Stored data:
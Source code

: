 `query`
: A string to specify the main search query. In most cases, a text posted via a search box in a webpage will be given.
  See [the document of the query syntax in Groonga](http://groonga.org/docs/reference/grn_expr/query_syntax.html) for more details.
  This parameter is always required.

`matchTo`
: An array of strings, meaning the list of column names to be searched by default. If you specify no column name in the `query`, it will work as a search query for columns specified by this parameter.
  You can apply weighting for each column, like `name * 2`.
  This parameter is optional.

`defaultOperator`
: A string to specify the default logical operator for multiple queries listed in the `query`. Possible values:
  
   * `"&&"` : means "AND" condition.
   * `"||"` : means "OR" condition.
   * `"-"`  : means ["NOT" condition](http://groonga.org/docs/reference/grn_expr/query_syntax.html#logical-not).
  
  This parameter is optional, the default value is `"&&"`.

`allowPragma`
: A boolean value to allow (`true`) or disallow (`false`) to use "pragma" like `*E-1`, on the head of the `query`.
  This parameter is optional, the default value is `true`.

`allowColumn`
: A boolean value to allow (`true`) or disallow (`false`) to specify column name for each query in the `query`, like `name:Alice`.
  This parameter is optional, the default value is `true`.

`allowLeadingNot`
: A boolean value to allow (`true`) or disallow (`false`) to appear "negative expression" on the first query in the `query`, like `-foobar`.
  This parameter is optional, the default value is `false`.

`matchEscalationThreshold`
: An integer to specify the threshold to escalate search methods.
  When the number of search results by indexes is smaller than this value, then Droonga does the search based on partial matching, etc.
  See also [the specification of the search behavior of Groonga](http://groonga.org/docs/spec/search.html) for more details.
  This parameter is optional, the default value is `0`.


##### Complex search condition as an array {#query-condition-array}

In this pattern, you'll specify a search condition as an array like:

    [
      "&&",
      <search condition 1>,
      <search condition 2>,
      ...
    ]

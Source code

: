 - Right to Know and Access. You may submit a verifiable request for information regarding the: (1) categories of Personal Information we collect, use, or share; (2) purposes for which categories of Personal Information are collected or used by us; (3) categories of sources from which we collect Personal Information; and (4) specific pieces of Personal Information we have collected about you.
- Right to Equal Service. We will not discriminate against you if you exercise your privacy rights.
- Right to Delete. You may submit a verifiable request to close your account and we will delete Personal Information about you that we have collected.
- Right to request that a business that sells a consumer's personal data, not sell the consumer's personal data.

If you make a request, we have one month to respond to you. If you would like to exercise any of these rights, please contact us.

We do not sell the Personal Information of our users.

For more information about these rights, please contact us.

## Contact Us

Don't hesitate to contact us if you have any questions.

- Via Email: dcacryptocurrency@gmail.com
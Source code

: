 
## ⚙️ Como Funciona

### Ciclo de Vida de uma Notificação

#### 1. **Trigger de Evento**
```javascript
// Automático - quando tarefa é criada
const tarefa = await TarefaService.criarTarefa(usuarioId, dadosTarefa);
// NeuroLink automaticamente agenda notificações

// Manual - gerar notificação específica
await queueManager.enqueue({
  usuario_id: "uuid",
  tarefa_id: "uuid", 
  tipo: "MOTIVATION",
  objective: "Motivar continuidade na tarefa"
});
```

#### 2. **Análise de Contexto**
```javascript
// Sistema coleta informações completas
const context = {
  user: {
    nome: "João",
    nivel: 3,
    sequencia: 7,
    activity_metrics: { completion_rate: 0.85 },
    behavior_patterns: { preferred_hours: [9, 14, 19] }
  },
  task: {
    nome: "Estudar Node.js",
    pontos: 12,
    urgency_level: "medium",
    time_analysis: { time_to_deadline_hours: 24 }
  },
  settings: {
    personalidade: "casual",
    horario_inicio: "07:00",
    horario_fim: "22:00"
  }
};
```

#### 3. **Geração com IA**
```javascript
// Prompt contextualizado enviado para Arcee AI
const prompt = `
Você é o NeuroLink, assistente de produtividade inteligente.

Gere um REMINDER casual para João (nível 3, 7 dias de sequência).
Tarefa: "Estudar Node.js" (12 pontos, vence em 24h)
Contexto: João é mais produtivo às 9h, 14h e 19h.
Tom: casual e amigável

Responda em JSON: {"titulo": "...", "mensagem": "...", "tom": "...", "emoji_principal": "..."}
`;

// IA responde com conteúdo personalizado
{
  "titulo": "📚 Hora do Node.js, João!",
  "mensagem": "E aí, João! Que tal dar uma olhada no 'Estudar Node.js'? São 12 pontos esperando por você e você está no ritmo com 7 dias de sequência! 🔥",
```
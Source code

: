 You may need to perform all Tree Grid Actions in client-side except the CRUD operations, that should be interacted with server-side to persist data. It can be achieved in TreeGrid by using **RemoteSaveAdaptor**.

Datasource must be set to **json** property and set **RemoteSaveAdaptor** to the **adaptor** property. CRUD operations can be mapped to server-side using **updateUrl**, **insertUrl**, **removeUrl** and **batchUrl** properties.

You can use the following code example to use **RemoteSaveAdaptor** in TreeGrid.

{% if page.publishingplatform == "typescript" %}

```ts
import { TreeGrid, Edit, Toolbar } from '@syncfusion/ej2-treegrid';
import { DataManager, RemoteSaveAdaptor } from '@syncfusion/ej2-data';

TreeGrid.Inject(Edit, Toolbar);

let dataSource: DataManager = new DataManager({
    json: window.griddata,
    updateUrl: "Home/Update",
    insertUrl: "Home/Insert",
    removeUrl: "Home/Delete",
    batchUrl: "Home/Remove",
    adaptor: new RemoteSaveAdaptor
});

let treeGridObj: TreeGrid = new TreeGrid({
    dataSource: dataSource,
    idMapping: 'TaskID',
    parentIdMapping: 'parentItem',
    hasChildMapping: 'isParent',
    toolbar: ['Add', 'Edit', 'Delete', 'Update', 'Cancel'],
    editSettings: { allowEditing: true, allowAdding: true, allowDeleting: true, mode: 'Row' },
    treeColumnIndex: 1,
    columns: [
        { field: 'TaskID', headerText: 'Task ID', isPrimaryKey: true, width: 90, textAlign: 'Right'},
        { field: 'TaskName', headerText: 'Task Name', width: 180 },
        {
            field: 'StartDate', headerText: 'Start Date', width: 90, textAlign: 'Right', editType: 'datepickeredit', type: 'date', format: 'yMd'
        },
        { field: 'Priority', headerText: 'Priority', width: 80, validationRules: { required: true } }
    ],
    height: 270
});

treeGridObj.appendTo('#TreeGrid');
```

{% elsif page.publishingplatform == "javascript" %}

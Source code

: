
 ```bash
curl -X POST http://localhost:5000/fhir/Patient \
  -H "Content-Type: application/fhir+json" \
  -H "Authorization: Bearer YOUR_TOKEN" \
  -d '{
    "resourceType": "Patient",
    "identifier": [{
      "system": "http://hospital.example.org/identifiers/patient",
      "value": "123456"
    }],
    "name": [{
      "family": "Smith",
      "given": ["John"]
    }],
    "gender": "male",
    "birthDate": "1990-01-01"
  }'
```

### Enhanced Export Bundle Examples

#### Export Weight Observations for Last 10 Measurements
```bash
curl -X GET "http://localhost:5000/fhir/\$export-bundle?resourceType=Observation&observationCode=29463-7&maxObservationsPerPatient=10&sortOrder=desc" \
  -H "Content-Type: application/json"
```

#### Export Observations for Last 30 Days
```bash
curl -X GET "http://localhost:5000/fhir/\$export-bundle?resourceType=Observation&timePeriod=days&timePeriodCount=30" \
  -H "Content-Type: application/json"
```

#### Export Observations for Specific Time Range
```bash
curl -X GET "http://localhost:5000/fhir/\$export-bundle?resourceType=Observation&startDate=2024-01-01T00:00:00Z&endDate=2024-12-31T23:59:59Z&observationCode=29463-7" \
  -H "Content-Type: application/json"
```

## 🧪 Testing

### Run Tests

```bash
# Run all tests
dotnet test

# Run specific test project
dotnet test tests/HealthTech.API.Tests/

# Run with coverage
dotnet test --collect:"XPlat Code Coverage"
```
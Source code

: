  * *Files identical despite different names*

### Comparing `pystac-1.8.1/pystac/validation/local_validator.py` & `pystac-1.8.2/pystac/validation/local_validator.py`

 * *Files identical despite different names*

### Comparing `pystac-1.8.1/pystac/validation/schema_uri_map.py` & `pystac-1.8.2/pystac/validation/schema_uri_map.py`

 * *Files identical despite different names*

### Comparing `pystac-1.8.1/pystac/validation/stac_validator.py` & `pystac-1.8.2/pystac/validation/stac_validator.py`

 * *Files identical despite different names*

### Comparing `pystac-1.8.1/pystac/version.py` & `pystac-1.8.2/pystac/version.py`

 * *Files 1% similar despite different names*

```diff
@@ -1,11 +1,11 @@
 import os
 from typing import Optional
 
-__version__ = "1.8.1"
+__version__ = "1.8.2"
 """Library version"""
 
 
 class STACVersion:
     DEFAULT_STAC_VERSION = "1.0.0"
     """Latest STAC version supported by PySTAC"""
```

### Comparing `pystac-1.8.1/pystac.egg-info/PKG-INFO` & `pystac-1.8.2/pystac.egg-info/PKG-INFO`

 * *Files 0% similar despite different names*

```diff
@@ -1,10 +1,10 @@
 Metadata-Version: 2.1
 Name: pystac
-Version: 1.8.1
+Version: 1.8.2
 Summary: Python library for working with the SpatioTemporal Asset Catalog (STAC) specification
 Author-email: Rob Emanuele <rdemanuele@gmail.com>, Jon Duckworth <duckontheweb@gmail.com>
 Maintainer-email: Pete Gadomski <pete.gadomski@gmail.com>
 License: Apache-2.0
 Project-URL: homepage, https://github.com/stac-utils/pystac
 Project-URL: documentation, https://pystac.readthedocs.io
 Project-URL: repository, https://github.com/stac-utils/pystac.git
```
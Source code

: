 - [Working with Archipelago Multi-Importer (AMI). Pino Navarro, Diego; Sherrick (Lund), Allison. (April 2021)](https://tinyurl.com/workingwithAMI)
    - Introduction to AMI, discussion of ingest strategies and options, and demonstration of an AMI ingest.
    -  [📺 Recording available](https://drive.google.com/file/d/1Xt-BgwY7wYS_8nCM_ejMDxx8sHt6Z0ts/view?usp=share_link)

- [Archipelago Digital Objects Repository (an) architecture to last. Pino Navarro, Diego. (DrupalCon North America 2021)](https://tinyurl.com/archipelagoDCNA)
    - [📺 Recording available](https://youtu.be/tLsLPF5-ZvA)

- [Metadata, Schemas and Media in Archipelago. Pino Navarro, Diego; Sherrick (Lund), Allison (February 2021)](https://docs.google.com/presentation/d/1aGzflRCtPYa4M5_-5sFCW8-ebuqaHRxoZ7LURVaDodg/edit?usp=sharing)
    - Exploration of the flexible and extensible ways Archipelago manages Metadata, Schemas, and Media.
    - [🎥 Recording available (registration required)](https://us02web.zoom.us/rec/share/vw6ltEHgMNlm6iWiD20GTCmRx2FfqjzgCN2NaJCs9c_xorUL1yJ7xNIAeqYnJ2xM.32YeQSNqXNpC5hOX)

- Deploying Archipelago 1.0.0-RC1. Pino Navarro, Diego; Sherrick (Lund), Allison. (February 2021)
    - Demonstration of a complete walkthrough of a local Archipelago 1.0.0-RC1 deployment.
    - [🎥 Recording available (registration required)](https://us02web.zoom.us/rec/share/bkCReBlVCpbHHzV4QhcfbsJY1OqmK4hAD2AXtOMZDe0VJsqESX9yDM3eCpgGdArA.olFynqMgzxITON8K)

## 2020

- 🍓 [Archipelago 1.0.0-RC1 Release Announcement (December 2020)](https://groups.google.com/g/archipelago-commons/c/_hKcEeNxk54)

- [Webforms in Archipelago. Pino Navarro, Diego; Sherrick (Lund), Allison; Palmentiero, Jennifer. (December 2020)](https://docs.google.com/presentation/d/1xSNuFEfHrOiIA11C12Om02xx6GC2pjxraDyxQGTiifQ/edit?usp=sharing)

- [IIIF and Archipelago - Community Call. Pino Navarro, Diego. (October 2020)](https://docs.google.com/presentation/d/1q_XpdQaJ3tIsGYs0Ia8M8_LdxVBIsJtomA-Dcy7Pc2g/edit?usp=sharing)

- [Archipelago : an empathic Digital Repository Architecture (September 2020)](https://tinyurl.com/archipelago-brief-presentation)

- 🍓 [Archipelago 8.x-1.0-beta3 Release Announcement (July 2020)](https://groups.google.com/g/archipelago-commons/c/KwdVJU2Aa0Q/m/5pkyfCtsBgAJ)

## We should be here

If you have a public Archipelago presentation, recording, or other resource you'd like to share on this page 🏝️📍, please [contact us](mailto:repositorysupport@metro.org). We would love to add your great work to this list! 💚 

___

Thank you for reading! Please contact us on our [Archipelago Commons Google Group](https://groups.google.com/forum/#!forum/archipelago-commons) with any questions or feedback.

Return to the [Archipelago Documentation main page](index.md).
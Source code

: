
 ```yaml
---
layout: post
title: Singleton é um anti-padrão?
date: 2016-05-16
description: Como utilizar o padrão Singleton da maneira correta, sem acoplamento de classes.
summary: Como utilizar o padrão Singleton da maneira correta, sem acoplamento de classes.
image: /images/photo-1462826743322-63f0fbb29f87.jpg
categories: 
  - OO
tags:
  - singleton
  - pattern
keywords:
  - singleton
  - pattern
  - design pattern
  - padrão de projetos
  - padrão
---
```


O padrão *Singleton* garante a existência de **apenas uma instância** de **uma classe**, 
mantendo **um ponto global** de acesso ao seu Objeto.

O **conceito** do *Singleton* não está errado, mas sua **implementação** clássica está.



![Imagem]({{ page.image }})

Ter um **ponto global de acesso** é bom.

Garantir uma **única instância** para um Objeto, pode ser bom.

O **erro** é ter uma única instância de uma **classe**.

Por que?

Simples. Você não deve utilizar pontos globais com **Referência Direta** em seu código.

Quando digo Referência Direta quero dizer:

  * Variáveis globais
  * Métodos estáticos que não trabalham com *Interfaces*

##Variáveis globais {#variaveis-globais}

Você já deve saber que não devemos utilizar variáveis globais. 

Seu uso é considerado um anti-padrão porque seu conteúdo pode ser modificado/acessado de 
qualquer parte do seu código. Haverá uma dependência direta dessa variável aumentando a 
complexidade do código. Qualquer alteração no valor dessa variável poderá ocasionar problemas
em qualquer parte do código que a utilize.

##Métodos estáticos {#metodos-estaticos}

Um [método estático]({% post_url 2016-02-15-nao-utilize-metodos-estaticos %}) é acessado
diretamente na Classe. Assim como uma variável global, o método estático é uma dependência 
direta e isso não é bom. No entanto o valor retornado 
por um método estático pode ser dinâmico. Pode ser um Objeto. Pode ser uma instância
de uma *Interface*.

What is required:
Once a line of the records is found to contain "Allison", copy it out.

Solution for this problem:
: - [Working with Archipelago Multi-Importer (AMI). Pino Navarro, Diego; Sherrick (Lund), Allison. (April 2021)](https://tinyurl.com/workingwithAMI)
- [Metadata, Schemas and Media in Archipelago. Pino Navarro, Diego; Sherrick (Lund), Allison (February 2021)](https://docs.google.com/presentation/d/1aGzflRCtPYa4M5_-5sFCW8-ebuqaHRxoZ7LURVaDodg/edit?usp=sharing)
- Deploying Archipelago 1.0.0-RC1. Pino Navarro, Diego; Sherrick (Lund), Allison. (February 2021)
- [Webforms in Archipelago. Pino Navarro, Diego; Sherrick (Lund), Allison; Palmentiero, Jennifer. (December 2020)](https://docs.google.com/presentation/d/1xSNuFEfHrOiIA11C12Om02xx6GC2pjxraDyxQGTiifQ/edit?usp=sharing)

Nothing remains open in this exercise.